*Input data*
———
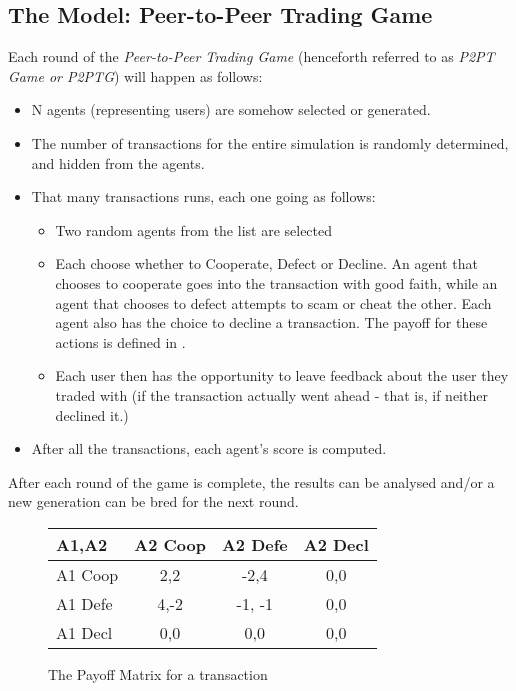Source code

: \documentclass{article}
\begin{document}
\subsection{The Model: Peer-to-Peer Trading Game}
\label{sec:P2PTG}
Each round of the \emph{Peer-to-Peer Trading Game} (henceforth referred to as \emph{P2PT Game or P2PTG}) will happen as follows:
\begin{itemize}
	\item N agents (representing users) are somehow selected or generated.
	\item The number of transactions for the entire simulation is randomly determined, and hidden from the agents.
	\item That many transactions runs, each one going as follows:
	\begin{itemize}
		\item Two random agents from the list are selected
		\item Each choose whether to Cooperate, Defect or Decline. An agent that chooses to cooperate goes into the transaction with good faith, while an agent that chooses to defect attempts to scam or cheat the other. Each agent also has the choice to decline a transaction. The payoff for these actions is defined in .
		\item Each user then has the opportunity to leave feedback about the user they traded with (if the transaction actually went ahead - that is, if neither declined it.)
	\end{itemize}
	\item After all the transactions, each agent's score is computed.
\end{itemize}

After each round of the game is complete, the results can be analysed and/or a new generation can be bred for the next round.
\begin{figure}[h]
	\begin{center}
		\label{fig:model-payoff}
		\caption{The Payoff Matrix for a transaction}
		\begin{tabular}{| l || c | c | c |}
			\hline
			A1,A2 & A2 Coop & A2 Defe & A2 Decl \\ \hline
			A1 Coop & 2,2 & -2,4 & 0,0 \\ \hline  
			A1 Defe & 4,-2 & -1, -1 & 0,0 \\ \hline
			A1 Decl & 0,0 & 0,0 & 0,0 \\ \hline
		\end{tabular}
	\end{center}
\end{figure}
\end{document}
———
*The problem*
Give back, unchanged, the run of lines in the listing above that begins at the line containing "defined in ." and ends at the line containing "Payoff Matrix for", both included.

*Response*
		\item Each choose whether to Cooperate, Defect or Decline. An agent that chooses to cooperate goes into the transaction with good faith, while an agent that chooses to defect attempts to scam or cheat the other. Each agent also has the choice to decline a transaction. The payoff for these actions is defined in .
		\item Each user then has the opportunity to leave feedback about the user they traded with (if the transaction actually went ahead - that is, if neither declined it.)
	\end{itemize}
	\item After all the transactions, each agent's score is computed.
\end{itemize}

After each round of the game is complete, the results can be analysed and/or a new generation can be bred for the next round.
\begin{figure}[h]
	\begin{center}
		\label{fig:model-payoff}
		\caption{The Payoff Matrix for a transaction}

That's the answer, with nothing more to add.